You can use a modified suffix array. I mean modified because you must not stop on word end.
Here is the code for a similar problem I solved (SA is the suffix array):
//719
//Glass Beads
//Misc;String Matching;Suffix Array;Circular
#include <iostream>
#include <iomanip>
#include <cstring>
#include <string>
#include <cmath>
#define MAX 10050
using namespace std;
int RA[MAX], tempRA[MAX];
int SA[MAX], tempSA[MAX];
int C[MAX];
void suffix_sort(int n, int k) {
memset(C, 0, sizeof C);
for (int i = 0; i < n; i++)
C[RA[(i + k)%n]]++;
int sum = 0;
for (int i = 0; i < max(256, n); i++) {
int t = C[i];
C[i] = sum;
sum += t;
}
for (int i = 0; i < n; i++)
tempSA[C[RA[(SA[i] + k)%n]]++] = SA[i];
memcpy(SA, tempSA, n*sizeof(int));
}
void suffix_array(string &s) {
int n = s.size();
for (int i = 0; i < n; i++)
RA[i] = s[i];
for (int i = 0; i < n; i++)
SA[i] = i;
for (int k = 1; k < n; k *= 2) {
suffix_sort(n, k);
suffix_sort(n, 0);
int r = tempRA[SA[0]] = 0;
for (int i = 1; i < n; i++) {
int s1 = SA[i], s2 = SA[i-1];
bool equal = true;
equal &= RA[s1] == RA[s2];
equal &= RA[(s1+k)%n] == RA[(s2+k)%n];
tempRA[SA[i]] = equal ? r : ++r;
}
memcpy(RA, tempRA, n*sizeof(int));
}
}
int main() {
int tt; cin >> tt;
while(tt--) {
string s; cin >> s;
suffix_array(s);
cout << SA[0]+1 << endl;
}
}
I took this implementation mostly from this book.
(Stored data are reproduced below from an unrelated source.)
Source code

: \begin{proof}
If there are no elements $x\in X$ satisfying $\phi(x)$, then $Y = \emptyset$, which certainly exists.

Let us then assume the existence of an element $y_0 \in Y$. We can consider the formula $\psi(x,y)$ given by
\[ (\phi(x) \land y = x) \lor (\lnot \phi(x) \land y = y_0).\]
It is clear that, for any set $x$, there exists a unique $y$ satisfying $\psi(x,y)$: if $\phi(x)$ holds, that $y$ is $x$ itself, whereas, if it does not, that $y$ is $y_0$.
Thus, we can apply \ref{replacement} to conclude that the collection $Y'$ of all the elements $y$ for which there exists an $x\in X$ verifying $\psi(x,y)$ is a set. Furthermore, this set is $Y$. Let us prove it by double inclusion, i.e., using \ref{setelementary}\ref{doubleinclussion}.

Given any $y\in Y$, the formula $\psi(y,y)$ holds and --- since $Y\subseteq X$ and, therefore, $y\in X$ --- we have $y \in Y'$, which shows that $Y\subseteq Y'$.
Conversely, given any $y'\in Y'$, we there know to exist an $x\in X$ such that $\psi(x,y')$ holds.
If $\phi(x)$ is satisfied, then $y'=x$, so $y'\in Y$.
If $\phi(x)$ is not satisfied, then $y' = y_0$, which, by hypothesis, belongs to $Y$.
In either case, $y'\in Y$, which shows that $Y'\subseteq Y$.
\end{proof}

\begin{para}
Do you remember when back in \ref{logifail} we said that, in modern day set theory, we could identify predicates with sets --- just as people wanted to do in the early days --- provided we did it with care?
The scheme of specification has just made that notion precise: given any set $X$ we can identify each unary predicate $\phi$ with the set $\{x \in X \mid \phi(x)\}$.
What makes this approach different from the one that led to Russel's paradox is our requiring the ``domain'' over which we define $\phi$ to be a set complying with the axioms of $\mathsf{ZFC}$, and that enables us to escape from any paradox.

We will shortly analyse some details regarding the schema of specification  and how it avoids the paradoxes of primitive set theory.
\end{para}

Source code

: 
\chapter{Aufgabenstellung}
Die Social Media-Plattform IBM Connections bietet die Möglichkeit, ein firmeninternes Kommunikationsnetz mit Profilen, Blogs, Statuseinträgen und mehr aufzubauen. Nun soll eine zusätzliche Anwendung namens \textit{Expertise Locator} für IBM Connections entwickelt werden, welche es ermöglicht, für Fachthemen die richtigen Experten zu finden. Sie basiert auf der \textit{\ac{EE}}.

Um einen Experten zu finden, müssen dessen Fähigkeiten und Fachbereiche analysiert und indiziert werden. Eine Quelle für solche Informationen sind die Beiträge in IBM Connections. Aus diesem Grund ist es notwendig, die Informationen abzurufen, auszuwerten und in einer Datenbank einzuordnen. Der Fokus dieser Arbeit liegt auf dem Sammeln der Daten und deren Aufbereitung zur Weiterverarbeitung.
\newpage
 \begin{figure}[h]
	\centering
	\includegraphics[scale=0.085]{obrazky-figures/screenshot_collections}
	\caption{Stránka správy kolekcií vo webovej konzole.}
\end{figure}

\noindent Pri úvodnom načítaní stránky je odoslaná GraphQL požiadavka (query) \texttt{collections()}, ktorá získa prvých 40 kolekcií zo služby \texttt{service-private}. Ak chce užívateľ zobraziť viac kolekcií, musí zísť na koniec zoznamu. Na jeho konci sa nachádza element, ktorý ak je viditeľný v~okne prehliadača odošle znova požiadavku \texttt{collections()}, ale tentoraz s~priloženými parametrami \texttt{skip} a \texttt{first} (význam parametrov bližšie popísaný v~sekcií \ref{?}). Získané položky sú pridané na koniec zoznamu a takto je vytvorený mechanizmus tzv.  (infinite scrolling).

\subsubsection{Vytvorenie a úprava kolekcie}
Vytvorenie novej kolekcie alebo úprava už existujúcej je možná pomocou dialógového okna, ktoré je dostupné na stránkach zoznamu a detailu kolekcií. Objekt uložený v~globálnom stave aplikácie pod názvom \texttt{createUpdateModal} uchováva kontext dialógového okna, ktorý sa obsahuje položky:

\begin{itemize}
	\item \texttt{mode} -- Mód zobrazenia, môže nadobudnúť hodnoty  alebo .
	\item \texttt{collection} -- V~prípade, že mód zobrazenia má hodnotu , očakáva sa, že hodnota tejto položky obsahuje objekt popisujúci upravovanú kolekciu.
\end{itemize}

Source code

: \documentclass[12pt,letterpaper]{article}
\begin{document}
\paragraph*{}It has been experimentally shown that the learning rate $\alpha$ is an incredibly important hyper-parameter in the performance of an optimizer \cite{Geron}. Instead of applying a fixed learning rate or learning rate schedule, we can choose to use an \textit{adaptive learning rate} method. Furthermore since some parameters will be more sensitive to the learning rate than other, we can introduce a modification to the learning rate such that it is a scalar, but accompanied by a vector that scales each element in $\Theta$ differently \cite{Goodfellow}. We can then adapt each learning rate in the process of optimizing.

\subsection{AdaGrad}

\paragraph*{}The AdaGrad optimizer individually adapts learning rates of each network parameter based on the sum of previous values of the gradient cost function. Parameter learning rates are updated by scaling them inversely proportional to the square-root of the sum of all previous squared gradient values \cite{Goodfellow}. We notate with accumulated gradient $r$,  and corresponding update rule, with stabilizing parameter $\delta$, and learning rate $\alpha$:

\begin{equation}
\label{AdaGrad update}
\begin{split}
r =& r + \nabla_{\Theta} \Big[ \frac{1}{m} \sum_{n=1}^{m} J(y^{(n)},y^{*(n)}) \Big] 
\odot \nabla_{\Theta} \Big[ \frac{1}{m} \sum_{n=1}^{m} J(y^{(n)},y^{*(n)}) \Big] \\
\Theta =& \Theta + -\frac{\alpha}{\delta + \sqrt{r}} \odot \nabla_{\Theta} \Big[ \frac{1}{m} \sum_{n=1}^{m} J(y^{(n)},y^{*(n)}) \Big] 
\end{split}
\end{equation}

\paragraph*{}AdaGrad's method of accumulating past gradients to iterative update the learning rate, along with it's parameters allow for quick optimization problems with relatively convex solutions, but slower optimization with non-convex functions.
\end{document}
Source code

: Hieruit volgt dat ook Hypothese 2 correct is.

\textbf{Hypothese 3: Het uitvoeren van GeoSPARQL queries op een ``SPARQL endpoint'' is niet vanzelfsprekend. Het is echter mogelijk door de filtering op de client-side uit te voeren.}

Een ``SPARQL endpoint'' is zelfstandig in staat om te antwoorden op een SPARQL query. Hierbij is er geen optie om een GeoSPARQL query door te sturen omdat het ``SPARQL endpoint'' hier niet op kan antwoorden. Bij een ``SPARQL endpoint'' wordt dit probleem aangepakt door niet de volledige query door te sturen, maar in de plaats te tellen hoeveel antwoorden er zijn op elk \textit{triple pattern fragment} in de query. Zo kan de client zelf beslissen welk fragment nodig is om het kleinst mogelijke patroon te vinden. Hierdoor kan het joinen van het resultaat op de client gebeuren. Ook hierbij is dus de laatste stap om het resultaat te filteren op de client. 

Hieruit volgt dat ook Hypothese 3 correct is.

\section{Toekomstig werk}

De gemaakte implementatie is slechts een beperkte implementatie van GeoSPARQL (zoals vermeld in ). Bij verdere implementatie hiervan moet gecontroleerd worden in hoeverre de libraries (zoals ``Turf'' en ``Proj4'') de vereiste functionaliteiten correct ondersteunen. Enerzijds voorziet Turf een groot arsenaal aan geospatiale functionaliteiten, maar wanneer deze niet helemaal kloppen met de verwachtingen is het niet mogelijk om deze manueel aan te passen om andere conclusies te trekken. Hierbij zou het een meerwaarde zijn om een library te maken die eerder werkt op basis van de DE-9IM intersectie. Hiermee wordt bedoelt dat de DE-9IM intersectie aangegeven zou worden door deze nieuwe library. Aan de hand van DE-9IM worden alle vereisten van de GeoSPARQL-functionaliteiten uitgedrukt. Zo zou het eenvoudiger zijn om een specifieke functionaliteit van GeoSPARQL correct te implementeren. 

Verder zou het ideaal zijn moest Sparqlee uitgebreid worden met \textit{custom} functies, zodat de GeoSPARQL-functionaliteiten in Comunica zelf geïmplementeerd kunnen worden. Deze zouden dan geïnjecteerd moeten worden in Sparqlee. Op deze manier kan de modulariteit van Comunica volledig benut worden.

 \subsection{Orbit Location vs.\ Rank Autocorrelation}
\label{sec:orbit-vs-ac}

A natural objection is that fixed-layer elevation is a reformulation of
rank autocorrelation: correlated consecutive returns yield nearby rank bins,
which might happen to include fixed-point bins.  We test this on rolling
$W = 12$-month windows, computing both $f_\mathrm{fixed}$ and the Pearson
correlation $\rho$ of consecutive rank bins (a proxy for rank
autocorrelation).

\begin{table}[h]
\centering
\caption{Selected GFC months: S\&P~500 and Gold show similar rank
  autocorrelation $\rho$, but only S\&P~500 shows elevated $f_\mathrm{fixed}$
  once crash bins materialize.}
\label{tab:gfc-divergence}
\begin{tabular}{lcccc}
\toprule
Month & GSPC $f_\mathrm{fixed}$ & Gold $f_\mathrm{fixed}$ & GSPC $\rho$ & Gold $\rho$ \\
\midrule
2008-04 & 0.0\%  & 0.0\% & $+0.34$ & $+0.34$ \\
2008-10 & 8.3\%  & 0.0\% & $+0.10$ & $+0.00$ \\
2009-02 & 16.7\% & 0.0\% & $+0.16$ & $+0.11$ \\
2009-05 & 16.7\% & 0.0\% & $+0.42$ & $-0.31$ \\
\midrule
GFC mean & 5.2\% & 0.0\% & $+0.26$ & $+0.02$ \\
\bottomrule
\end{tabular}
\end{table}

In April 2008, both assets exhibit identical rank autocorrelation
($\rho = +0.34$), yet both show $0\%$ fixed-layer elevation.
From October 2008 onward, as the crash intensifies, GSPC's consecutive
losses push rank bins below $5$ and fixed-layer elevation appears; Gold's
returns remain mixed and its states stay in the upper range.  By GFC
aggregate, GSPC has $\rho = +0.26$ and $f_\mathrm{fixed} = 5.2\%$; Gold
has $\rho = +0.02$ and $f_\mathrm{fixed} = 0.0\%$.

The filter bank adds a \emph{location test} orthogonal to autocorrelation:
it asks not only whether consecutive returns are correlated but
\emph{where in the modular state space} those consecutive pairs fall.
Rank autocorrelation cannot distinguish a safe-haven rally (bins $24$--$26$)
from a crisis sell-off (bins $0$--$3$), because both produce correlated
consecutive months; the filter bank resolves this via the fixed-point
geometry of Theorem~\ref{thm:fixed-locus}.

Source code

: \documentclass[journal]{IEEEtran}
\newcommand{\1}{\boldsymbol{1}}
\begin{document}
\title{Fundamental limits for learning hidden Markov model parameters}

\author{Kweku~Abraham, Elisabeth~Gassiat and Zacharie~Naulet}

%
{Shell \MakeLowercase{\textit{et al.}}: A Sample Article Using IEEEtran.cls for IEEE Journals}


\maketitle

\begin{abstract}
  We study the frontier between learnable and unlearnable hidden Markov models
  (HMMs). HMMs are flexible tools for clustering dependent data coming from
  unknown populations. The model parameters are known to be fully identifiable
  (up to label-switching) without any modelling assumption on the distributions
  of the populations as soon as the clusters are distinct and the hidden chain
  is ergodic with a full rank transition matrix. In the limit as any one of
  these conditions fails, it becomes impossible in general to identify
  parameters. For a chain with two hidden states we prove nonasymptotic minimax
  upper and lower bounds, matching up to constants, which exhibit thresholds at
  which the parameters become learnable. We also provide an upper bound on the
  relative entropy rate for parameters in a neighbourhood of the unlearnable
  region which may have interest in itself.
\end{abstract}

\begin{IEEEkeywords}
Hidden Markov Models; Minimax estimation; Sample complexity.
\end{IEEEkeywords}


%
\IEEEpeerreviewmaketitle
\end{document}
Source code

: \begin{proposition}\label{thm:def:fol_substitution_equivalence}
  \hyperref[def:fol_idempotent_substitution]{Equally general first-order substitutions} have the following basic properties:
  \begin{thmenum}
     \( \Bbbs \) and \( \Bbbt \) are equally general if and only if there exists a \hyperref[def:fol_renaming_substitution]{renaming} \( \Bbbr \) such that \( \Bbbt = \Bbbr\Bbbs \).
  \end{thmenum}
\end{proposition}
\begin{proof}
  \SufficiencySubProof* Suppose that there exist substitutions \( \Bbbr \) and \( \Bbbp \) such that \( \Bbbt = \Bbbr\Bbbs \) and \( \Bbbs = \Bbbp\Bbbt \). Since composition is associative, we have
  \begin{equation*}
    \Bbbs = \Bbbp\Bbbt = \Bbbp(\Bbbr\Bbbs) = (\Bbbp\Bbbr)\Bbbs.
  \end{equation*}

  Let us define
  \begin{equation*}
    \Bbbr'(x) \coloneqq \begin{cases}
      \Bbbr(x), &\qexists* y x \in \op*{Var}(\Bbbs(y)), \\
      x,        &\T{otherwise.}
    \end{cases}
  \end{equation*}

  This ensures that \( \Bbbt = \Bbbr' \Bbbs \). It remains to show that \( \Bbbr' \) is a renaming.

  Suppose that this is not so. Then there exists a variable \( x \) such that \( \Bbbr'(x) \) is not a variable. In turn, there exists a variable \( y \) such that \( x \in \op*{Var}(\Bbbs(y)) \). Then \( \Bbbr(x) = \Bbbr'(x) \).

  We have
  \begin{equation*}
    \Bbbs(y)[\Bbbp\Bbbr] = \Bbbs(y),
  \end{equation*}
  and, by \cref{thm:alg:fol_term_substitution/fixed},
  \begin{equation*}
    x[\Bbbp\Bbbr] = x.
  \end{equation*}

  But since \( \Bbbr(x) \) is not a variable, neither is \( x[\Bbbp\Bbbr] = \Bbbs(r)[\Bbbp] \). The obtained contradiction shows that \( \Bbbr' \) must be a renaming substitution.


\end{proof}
There is an easier to write O(n log²n) version, but may not be efficient enough for your case (n=10^5). This version is O(n log n), and it's not the most efficient algorithm. The wikipedia article lists some O(n) algorithms, but I find most of them too complex to write during a programming contest. This O(n log n) is usually enough for most problems.
You can find some slides explaining suffix array concept (from the author of the book I mentioned) here.